Les groupes Medvedkine découlent de la réception par les ouvriers du film de Chris Marker et Mario Marret A bientôt j’espère tourné à Besançon en 1967 sur la grève à la Rhodiaceta. « La Rhodiaceta en 67 c’est l’une des plus grandes usines du pays. Lors de la grève, les ouvriers occupent l’usine, c’est la première occupation depuis 1936 ! Le Centre Culturel Populaire de Palente et les Orchamps (CCPPO) invite alors Chris Marker » explique Marta Alvarez. Mais le film A bientôt j’espère déçoit les ouvriers, qui ne s’y reconnaissent pas. Chris Marker en conclut qu’un cinéma véritablement militant doit être réalisé par les ouvriers eux-mêmes, et il leur apporte l’appui technique nécessaire. Les groupes Medvedkine de Besançon et Sochaux produisent plusieurs courts-métrages entre 1967 et 1974.
« Le projet de notre documentaire – poursuit Marta Alvarez – était d’appréhender ces groupes en questionnant la mémoire de celles qui ont participé à l’expérience, cela nous a permis de nous rapprocher en même temps de la mémoire d’autres femmes de l’époque, qui ont été bien souvent invisibilisées et nous avons pu par ailleurs interroger nos propres mémoires, à travers les figures de nos mères et de nos grand-mères. » Car Et pourtant elles étaient là fait dialoguer les époques, se croiser les images d’hier et d’aujourd’hui dans une mise en perspective des expériences – expériences de femmes mais aussi expériences cinématographiques des ouvrier.e.s des groupes Medvedkine et des étudiant.e.s partis sur leur trace caméra au poing !
La première projection du documentaire qui devait avoir lieu au Petit Kursal de Besançon au printemps dernier est reportée à une date encore non connue en raison de la crise sanitaire. Mais le collectif réalisateur se veut optimiste et projette même une tournée dans les universités françaises et étrangères. En attendant de montrer le film au public, le travail se poursuit sous une autre forme : une exposition photos Mémoires en Mouvement est en préparation, en partenariat avec l’ENSA de Dijon et la MSHE Ledoux. Une aventure artistique à suivre…

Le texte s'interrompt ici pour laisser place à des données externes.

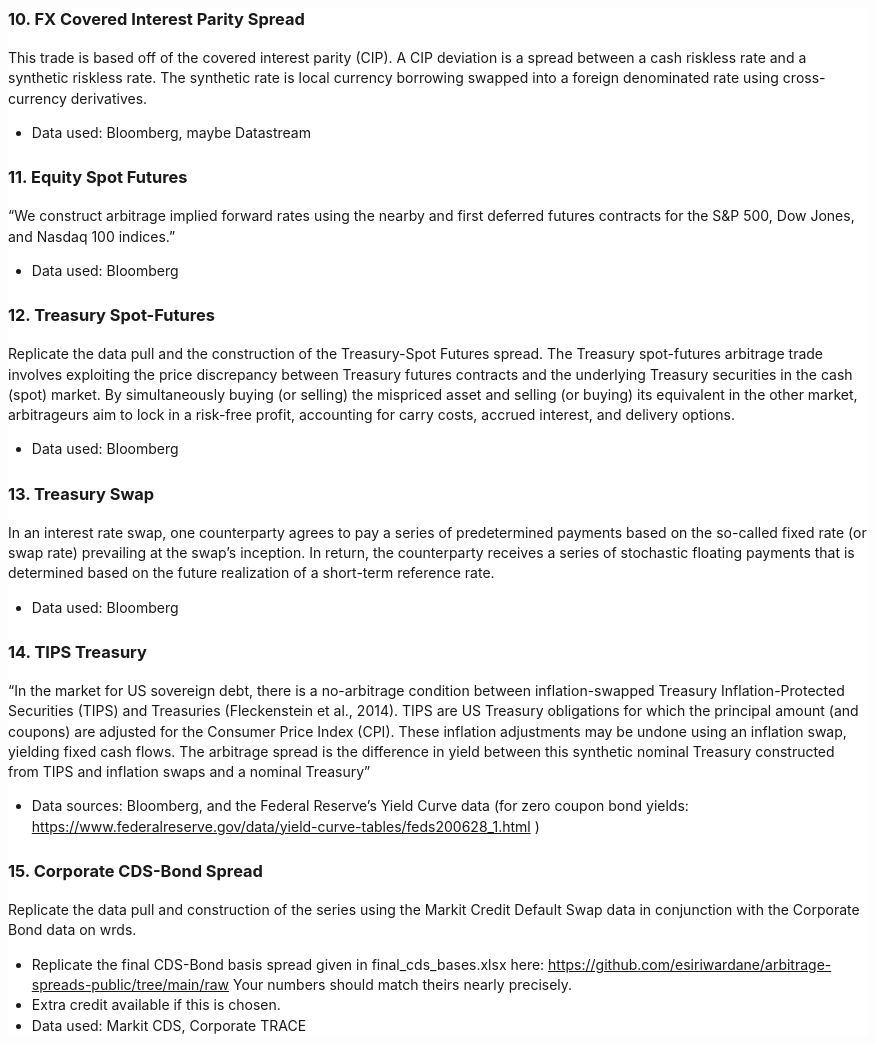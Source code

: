 ### 10. FX Covered Interest Parity Spread

This trade is based off of the covered interest parity (CIP). A CIP deviation is a spread between a cash riskless rate and a synthetic riskless rate. The synthetic rate is local currency borrowing swapped into a foreign denominated rate using cross-currency derivatives.

 - Data used: Bloomberg, maybe Datastream


### 11. Equity Spot Futures
“We construct arbitrage implied forward rates using the nearby and first deferred futures contracts for the S&P 500, Dow Jones, and Nasdaq 100 indices.”

 - Data used: Bloomberg

### 12. Treasury Spot-Futures
Replicate the data pull and the construction of the Treasury-Spot Futures spread. The Treasury spot-futures arbitrage trade involves exploiting the price discrepancy between Treasury futures contracts and the underlying Treasury securities in the cash (spot) market. By simultaneously buying (or selling) the mispriced asset and selling (or buying) its equivalent in the other market, arbitrageurs aim to lock in a risk-free profit, accounting for carry costs, accrued interest, and delivery options.

 - Data used: Bloomberg

### 13. Treasury Swap

In an interest rate swap, one counterparty agrees to pay a series of predetermined payments based on the so-called fixed rate (or swap rate) prevailing at the swap’s inception. In return, the counterparty receives a series of stochastic floating payments that is determined based on the future realization of a short-term reference rate.

 - Data used: Bloomberg

### 14. TIPS Treasury

“In the market for US sovereign debt, there is a no-arbitrage condition between inflation-swapped Treasury Inflation-Protected Securities (TIPS) and Treasuries (Fleckenstein et al., 2014). TIPS are US Treasury obligations for which the principal amount (and coupons) are adjusted for the Consumer Price Index (CPI). These inflation adjustments may be undone using an inflation swap, yielding fixed cash flows. The arbitrage spread is the difference in yield between this synthetic nominal Treasury constructed from TIPS and inflation swaps and a nominal Treasury”

 - Data sources: Bloomberg, and the Federal Reserve’s Yield Curve data (for zero coupon bond yields: https://www.federalreserve.gov/data/yield-curve-tables/feds200628_1.html )

### 15. Corporate CDS-Bond Spread

Replicate the data pull and construction of the series using the Markit Credit Default Swap data in conjunction with the Corporate Bond data on wrds.

 - Replicate the final CDS-Bond basis spread given in final_cds_bases.xlsx here: https://github.com/esiriwardane/arbitrage-spreads-public/tree/main/raw Your numbers should match theirs nearly precisely.
 - Extra credit available if this is chosen. 
 - Data used: Markit CDS, Corporate TRACE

(1) Marta Alvarez est maîtresse de conférences en littérature espagnole et chercheuse au CRIT (Centre de recherches interdisciplinaires et transculturelles). Ses recherches portent notamment sur le cinéma, le documentaire, le féminisme.
(2) Notamment Whesley Mongins, Chloé Bolzinger et Fanny Duhaupas (en formation littérature jeunesse), Elise Grosvenier et Corentin Houmaire (en formation information et communication), Manon Glauser (formation anglais), Chloé Deloye, Zoé Mouillon et Flora Vautier (formation espagnol), ainsi que d’autres étudiant.es d’anglais, espagnol, information et communication et sociologie qui ont participé plus ponctuellement.
(3) Le documentaire a reçu le soutien de la DRAC Bourgogne Franche-Comté, l’IUT Le Creusot, Junior Agence Master T2M, Les deux scènes – Petit Kursaal, MYC (Mujeres y Cine), la MSHE Nicolas Ledoux, Projet Après’Lang et de l’UFR SLHS université de Bourgogne Franche-Comté.